Records Start Marker

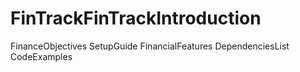 # FinTrackFinTrackIntroduction
FinanceObjectives
SetupGuide
FinancialFeatures
DependenciesList
CodeExamples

Records End Marker

**The problem:** Give the preceding data back exactly, minus every picture.

**Exercise output:**
 # FinTrackFinTrackIntroduction
FinanceObjectives
SetupGuide
FinancialFeatures
DependenciesList
CodeExamples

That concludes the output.